Thoughts After Hurricane Sandy

By John Markowski @jmarkowski0

I feel ... not right.
Maybe it is "Survivor's guilt".
Hurricane Sandy has come and gone and we made it through pretty much unscathed. We even got power back last night while so many around us are still in the dark.
You'd think I would be ecstatic, but it doesn't feel that way.
While I am enjoying all of the benefits that electricity has to offer, I feel like I'm not supposed to. It's too soon. I should be suffering or "grinding it out" a bit more.
In an odd way, I felt more "connected" as the storm unfolded and in its aftermath. All of the nonsensical day to day "stuff" was pushed aside and there was a singular focus. We were all in it together and there for each other. Even tonight, I'm loving having our friends over so they could shower and enjoy the warmth.    
I spent a lot of time on Twitter while the storm was in motion and was overwhelmed by what was going on at the Jersey Shore and in New York City. It was heartbreaking and put my situation in perspective. Having to flush the toilet with buckets of water is nothing compared to what others were dealing with.
At the same time I was reading tweets about the destruction in the dark, while frightening wind gusts pounded against our house, I was also reading tweets about yummy cupcake recipes and cute decorating ideas on Pinterest and over the top, completely partisan political tweets.
I found myself getting more and more annoyed by these inane tweets. How dare you tweet about recipes when there is a disaster up and down the entire East Coast. Show some respect you a-holes.
But then I realized how damn hypocritical I was being.

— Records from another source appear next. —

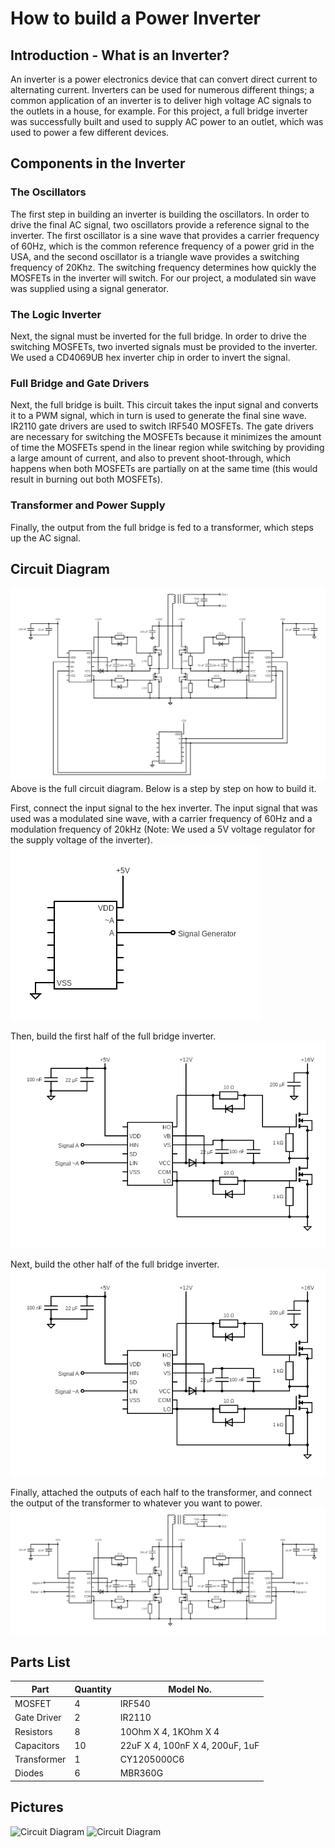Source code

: # How to build a Power Inverter
## Introduction - What is an Inverter?
An inverter is a power electronics device that can convert direct current to alternating current. Inverters can be used for numerous different things; a common application of an inverter is to deliver high voltage AC signals to the outlets in a house, for example. For this project, a full bridge inverter was successfully built and used to supply AC power to an outlet, which was used to power a few different devices.

## Components in the Inverter
### The Oscillators
The first step in building an inverter is building the oscillators. In order to drive the final AC signal, two oscillators provide a reference signal to the inverter. The first oscillator is a sine wave that provides a carrier frequency of 60Hz, which is the common reference frequency of a power grid in the USA, and the second oscillator is a triangle wave provides a switching frequency of 20Khz. The switching frequency determines how quickly the MOSFETs in the inverter will switch. For our project, a modulated sin wave was supplied using a signal generator. 
### The Logic Inverter
Next, the signal must be inverted for the full bridge. In order to drive the switching MOSFETs, two inverted signals must be provided to the inverter. We used a CD4069UB hex inverter chip in order to invert the signal.
### Full Bridge and Gate Drivers
Next, the full bridge is built. This circuit takes the input signal and converts it to a PWM signal, which in turn is used to generate the final sine wave. IR2110 gate drivers are used to switch IRF540 MOSFETs. The gate drivers are necessary for switching the MOSFETs because it minimizes the amount of time the MOSFETs spend in the linear region while switching by providing a large amount of current, and also to prevent shoot-through, which happens when both MOSFETs are partially on at the same time (this would result in burning out both MOSFETs). 
### Transformer and Power Supply
Finally, the output from the full bridge is fed to a transformer, which steps up the AC signal. 

## Circuit Diagram
![Circuit Diagram](./circuit.png)
Above is the full circuit diagram. Below is a step by step on how to build it.

First, connect the input signal to the hex inverter. The input signal that was used was a modulated sine wave, with a carrier frequency of 60Hz and a modulation frequency of 20kHz (Note: We used a 5V voltage regulator for the supply voltage of the inverter).
![Circuit Diagram](./circuit_wave.png)

Then, build the first half of the full bridge inverter.
![Circuit Diagram](./circuit_half.png)

Next, build the other half of the full bridge inverter.
![Circuit Diagram](./circuit_half.png)

Finally, attached the outputs of each half to the transformer, and connect the output of the transformer to whatever you want to power.
![Circuit Diagram](./circuit_transformer.png)

## Parts List

| **Part**    | **Quantity** | **Model No.**                   |
|-------------|--------------|---------------------------------|
| MOSFET      | 4            | IRF540                          |
| Gate Driver | 2            | IR2110                          |
| Resistors   | 8            | 10Ohm X 4, 1KOhm X 4            |
| Capacitors  | 10           | 22uF X 4, 100nF X 4, 200uF, 1uF |
| Transformer | 1            | CY1205000C6                     |
| Diodes      | 6            | MBR360G                         |

## Pictures

![Circuit Diagram](./circuitimg.png)
![Circuit Diagram](./waveimg.png)
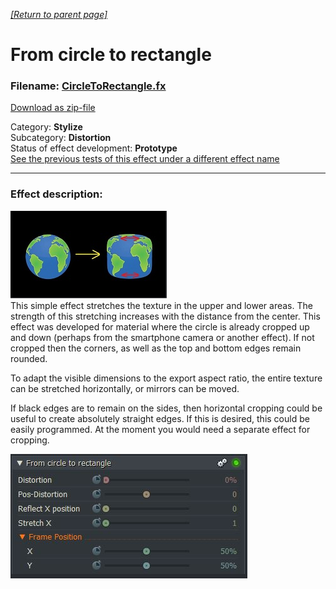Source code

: *[[Return to parent page]](../../../README.md)*  

# From circle to rectangle

### Filename: <a href="CircleToRectangle.fx" download>CircleToRectangle.fx</a> 
[Download as zip-file](CircleToRectangle.zip)

Category: **Stylize**  
Subcategory: **Distortion**  
Status of effect development: **Prototype**  
<a href="https://www.lwks.com/index.php?option=com_kunena&func=view&catid=6&id=199747&limit=15&limitstart=15&Itemid=81#199837"  target="blank">See the previous tests of this effect under a different effect name</a> 



--------------------------------------------------------------------------

### Effect description:
[![](IMG/img1b.jpg)](IMG/img1.jpg)  
This simple effect stretches the texture in the upper and lower areas. The strength of this stretching increases with the distance from the center.
This effect was developed for material where the circle is already cropped up and down (perhaps from the smartphone camera or another effect). 
If not cropped then the corners, as well as the top and bottom edges remain rounded.

To adapt the visible dimensions to the export aspect ratio, the entire texture can be stretched horizontally, or mirrors can be moved.  

If black edges are to remain on the sides, then horizontal cropping could be useful to create absolutely straight edges. If this is desired, this could be easily programmed. At the moment you would need a separate effect for cropping.

![](IMG/img2.jpg)
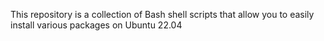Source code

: This repository is a collection of Bash shell scripts that allow you to easily install various packages on Ubuntu 22.04
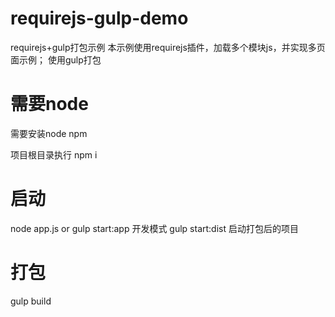 # requirejs-gulp-demo
requirejs+gulp打包示例
本示例使用requirejs插件，加载多个模块js，并实现多页面示例；
使用gulp打包
# 需要node
需要安装node npm 

项目根目录执行
npm i

# 启动
node app.js or gulp start:app 开发模式
gulp start:dist 启动打包后的项目

# 打包
gulp build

How many times had I gone about my business, without a care, when there was a tragedy somewhere else in the country or the world. Is there some sort of  rule book when it comes to tragedy? If we were to follow it, wouldn't we all be paralyzed by sadness?
I still haven't figured out how to reconcile it all, but I know I will teach my children to appreciate just how lucky they are and to be compassionate for all those who weren't so lucky. You never know what hand you are going to be dealt and you need to be able to adjust along the way.
Which brings me to another "storm" thought.
I'm pretty sure the kids will remember this week as one of the most fun of their lives. As scary as it was, they loved huddling together in the family room while the storm wreaked havoc outside. They loved eating ice cream for breakfast before it melted. They loved making shadow puppets on the ceiling with the flashlights. They loved not going to school and staying in their pajamas all day. A grand old time.
There were some complaints about not being able to watch TV or play their video games but for the most part, they loved "roughing it". And dammit if that isn't a lesson for us as parents. Keep it simple more often. Make the kids create their own fun. Boredom can lead to creativity.
I need to apply that same lesson to me as well. Maybe that is why I wasn't ready to get my power back. I enjoyed the simplicity and the camaraderie with family, friends and neighbors. It reminds me of how we felt after 9/11. It was a brutal tragedy and it felt wrong to feel good about how it brought everyone together. But you couldn't deny that emotion.      
Now I'm back online blogging, tweeting and reading my emails. And the kids are watching TV.
I don't want another tragedy to bring us back to what we just went through. It's my job as a parent to figure out how to create that same sensibility in our day to day lives.